(Source texts of formatted documents)
[Start of Attachment]

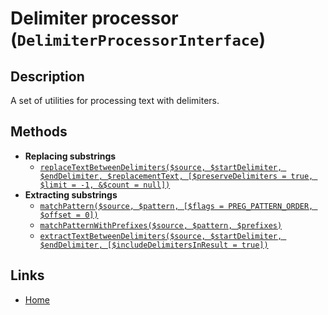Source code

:# Delimiter processor (`DelimiterProcessorInterface`)

## Description

A set of utilities for processing text with delimiters.

## Methods

- **Replacing substrings**
  - [`replaceTextBetweenDelimiters($source, $startDelimiter, $endDelimiter, $replacementText, [$preserveDelimiters = true, $limit = -1, &$count = null])`](./methods/replaceTextBetweenDelimiters.md)
- **Extracting substrings**  
  -  [`matchPattern($source, $pattern, [$flags = PREG_PATTERN_ORDER, $offset = 0])`](./methods/matchPattern.md)
  -  [`matchPatternWithPrefixes($source, $pattern, $prefixes)`](./methods/matchPatternWithPrefixes.md)
  -  [`extractTextBetweenDelimiters($source, $startDelimiter, $endDelimiter, [$includeDelimitersInResult = true])`](./methods/extractTextBetweenDelimiters.md)

## Links

- [Home](../Fearures_and_documentation.md)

[End of Attachment]

About this exercise — Print every record exactly, without the pictures.

Task result —
Source code

:# Delimiter processor (`DelimiterProcessorInterface`)

## Description

A set of utilities for processing text with delimiters.

## Methods

- **Replacing substrings**
  - [`replaceTextBetweenDelimiters($source, $startDelimiter, $endDelimiter, $replacementText, [$preserveDelimiters = true, $limit = -1, &$count = null])`](./methods/replaceTextBetweenDelimiters.md)
- **Extracting substrings**  
  -  [`matchPattern($source, $pattern, [$flags = PREG_PATTERN_ORDER, $offset = 0])`](./methods/matchPattern.md)
  -  [`matchPatternWithPrefixes($source, $pattern, $prefixes)`](./methods/matchPatternWithPrefixes.md)
  -  [`extractTextBetweenDelimiters($source, $startDelimiter, $endDelimiter, [$includeDelimitersInResult = true])`](./methods/extractTextBetweenDelimiters.md)

## Links

- [Home](../Fearures_and_documentation.md)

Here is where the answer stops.